Rebuttal to Sidney Hook

Howard Zinn

Mr. Hook does have the courage of his confusions. I have space to point out only a few.

1. He chooses to define democracy as a "process," thus omitting its substance. Lincoln's definition was quite good -- "government of, by, and for the people." Mr. Hook pooh-poohs the last part as something that could be done by a despot. My definition, like Lincoln's, requires "of" and "by" as well as "for," process as well as content. Mr. Hook is wild about voting, which can also be allowed by despots. Voting is an improvement over autocracy, but insufficient to make any society democratic. Voting, as Emma Goldman said (true, she was an anarchist), and as Helen Keller agreed (true, she was a socialist), is "our modern fetish." It is Mr. Hook's fetish.

Mr. Hook's "democracy" is easily satisfied by hypocrisy, by forms and procedures which look good on paper, and behind which the same old injustices go on. Concealed behind the haughty pedant's charge of "methodological errors" is a definition of democracy which is empty of human meaning, a lifeless set of structures and procedures, which our elementary school teachers tried to pawn off on us as democracy -- elections, checks and balances, how a bill becomes a law.
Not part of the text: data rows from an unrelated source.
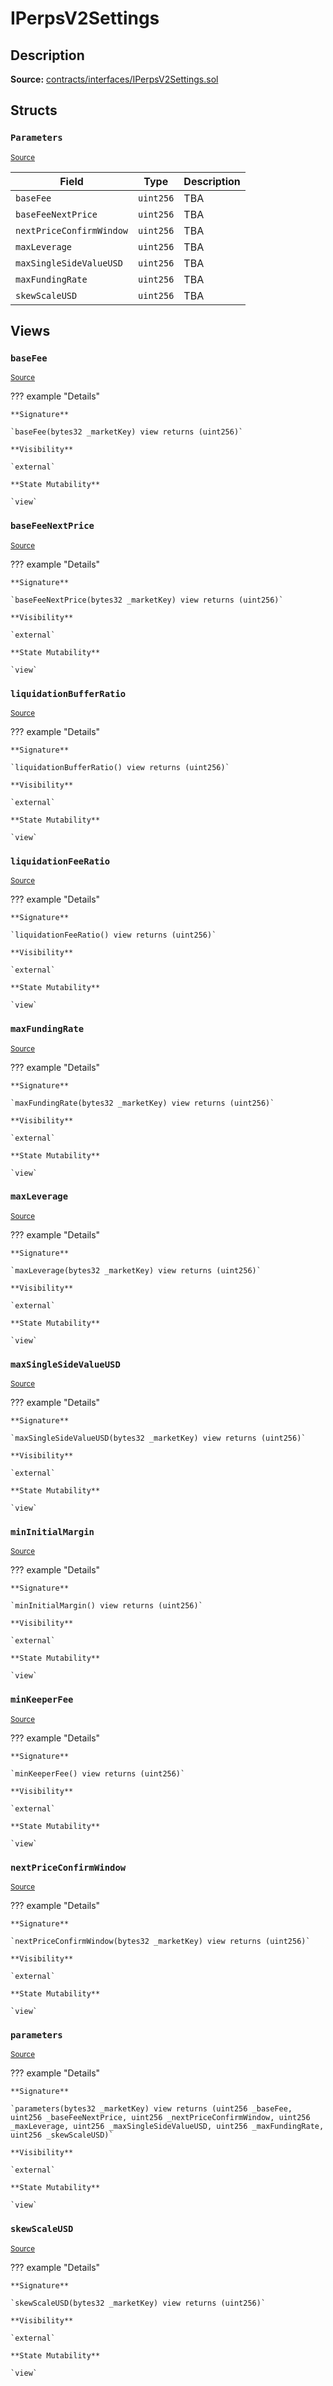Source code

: # IPerpsV2Settings

## Description

**Source:** [contracts/interfaces/IPerpsV2Settings.sol](https://github.com/Synthetixio/synthetix/tree/v2.74.1/contracts/interfaces/IPerpsV2Settings.sol)

## Structs

### `Parameters`

<sub>[Source](https://github.com/Synthetixio/synthetix/tree/v2.74.1/contracts/interfaces/IPerpsV2Settings.sol#L4)</sub>

| Field                    | Type      | Description |
| ------------------------ | --------- | ----------- |
| `baseFee`                | `uint256` | TBA         |
| `baseFeeNextPrice`       | `uint256` | TBA         |
| `nextPriceConfirmWindow` | `uint256` | TBA         |
| `maxLeverage`            | `uint256` | TBA         |
| `maxSingleSideValueUSD`  | `uint256` | TBA         |
| `maxFundingRate`         | `uint256` | TBA         |
| `skewScaleUSD`           | `uint256` | TBA         |

## Views

### `baseFee`

<sub>[Source](https://github.com/Synthetixio/synthetix/tree/v2.74.1/contracts/interfaces/IPerpsV2Settings.sol#L14)</sub>

??? example "Details"

    **Signature**

    `baseFee(bytes32 _marketKey) view returns (uint256)`

    **Visibility**

    `external`

    **State Mutability**

    `view`

### `baseFeeNextPrice`

<sub>[Source](https://github.com/Synthetixio/synthetix/tree/v2.74.1/contracts/interfaces/IPerpsV2Settings.sol#L16)</sub>

??? example "Details"

    **Signature**

    `baseFeeNextPrice(bytes32 _marketKey) view returns (uint256)`

    **Visibility**

    `external`

    **State Mutability**

    `view`

### `liquidationBufferRatio`

<sub>[Source](https://github.com/Synthetixio/synthetix/tree/v2.74.1/contracts/interfaces/IPerpsV2Settings.sol#L45)</sub>

??? example "Details"

    **Signature**

    `liquidationBufferRatio() view returns (uint256)`

    **Visibility**

    `external`

    **State Mutability**

    `view`

### `liquidationFeeRatio`

<sub>[Source](https://github.com/Synthetixio/synthetix/tree/v2.74.1/contracts/interfaces/IPerpsV2Settings.sol#L43)</sub>

??? example "Details"

    **Signature**

    `liquidationFeeRatio() view returns (uint256)`

    **Visibility**

    `external`

    **State Mutability**

    `view`

### `maxFundingRate`

<sub>[Source](https://github.com/Synthetixio/synthetix/tree/v2.74.1/contracts/interfaces/IPerpsV2Settings.sol#L24)</sub>

??? example "Details"

    **Signature**

    `maxFundingRate(bytes32 _marketKey) view returns (uint256)`

    **Visibility**

    `external`

    **State Mutability**

    `view`

### `maxLeverage`

<sub>[Source](https://github.com/Synthetixio/synthetix/tree/v2.74.1/contracts/interfaces/IPerpsV2Settings.sol#L20)</sub>

??? example "Details"

    **Signature**

    `maxLeverage(bytes32 _marketKey) view returns (uint256)`

    **Visibility**

    `external`

    **State Mutability**

    `view`

### `maxSingleSideValueUSD`

<sub>[Source](https://github.com/Synthetixio/synthetix/tree/v2.74.1/contracts/interfaces/IPerpsV2Settings.sol#L22)</sub>

??? example "Details"

    **Signature**

    `maxSingleSideValueUSD(bytes32 _marketKey) view returns (uint256)`

    **Visibility**

    `external`

    **State Mutability**

    `view`

### `minInitialMargin`

<sub>[Source](https://github.com/Synthetixio/synthetix/tree/v2.74.1/contracts/interfaces/IPerpsV2Settings.sol#L47)</sub>

??? example "Details"

    **Signature**

    `minInitialMargin() view returns (uint256)`

    **Visibility**

    `external`

    **State Mutability**

    `view`

### `minKeeperFee`

<sub>[Source](https://github.com/Synthetixio/synthetix/tree/v2.74.1/contracts/interfaces/IPerpsV2Settings.sol#L41)</sub>

??? example "Details"

    **Signature**

    `minKeeperFee() view returns (uint256)`

    **Visibility**

    `external`

    **State Mutability**

    `view`

### `nextPriceConfirmWindow`

<sub>[Source](https://github.com/Synthetixio/synthetix/tree/v2.74.1/contracts/interfaces/IPerpsV2Settings.sol#L18)</sub>

??? example "Details"

    **Signature**

    `nextPriceConfirmWindow(bytes32 _marketKey) view returns (uint256)`

    **Visibility**

    `external`

    **State Mutability**

    `view`

### `parameters`

<sub>[Source](https://github.com/Synthetixio/synthetix/tree/v2.74.1/contracts/interfaces/IPerpsV2Settings.sol#L28)</sub>

??? example "Details"

    **Signature**

    `parameters(bytes32 _marketKey) view returns (uint256 _baseFee, uint256 _baseFeeNextPrice, uint256 _nextPriceConfirmWindow, uint256 _maxLeverage, uint256 _maxSingleSideValueUSD, uint256 _maxFundingRate, uint256 _skewScaleUSD)`

    **Visibility**

    `external`

    **State Mutability**

    `view`

### `skewScaleUSD`

<sub>[Source](https://github.com/Synthetixio/synthetix/tree/v2.74.1/contracts/interfaces/IPerpsV2Settings.sol#L26)</sub>

??? example "Details"

    **Signature**

    `skewScaleUSD(bytes32 _marketKey) view returns (uint256)`

    **Visibility**

    `external`

    **State Mutability**

    `view`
Of course, we can't have perfect democracy, and can't avoid representation, but we get closer to democracy when representation is supplemented by the direct action of citizens.

The missing heart, the flowing blood, the life-giving element in democracy is the constant struggle of people inside, around, outside, and despite the ordinary political processes. That means protest, strikes, boycotts, demonstrations, petitions, agitation, education, sometimes the slow buildup of public opinion, sometimes civil disobedience.

2. Mr. Hook seems oblivious of historical experience in the United States. His infatuation with "political process" comes out of ancient textbooks in which presidents and congresses act in the nick of time to save us when we're in trouble. In fact, that political process has never been sufficient to solve any crucial problem of human rights in our country: slavery, corporate despotism, war -- all required popular movements to oppose them, movements outside those channels into which Mr. Hook and other apologists for the status quo constantly invite us, so we can get lost. Only when popular movements go into action do the channels themselves suddenly come to life.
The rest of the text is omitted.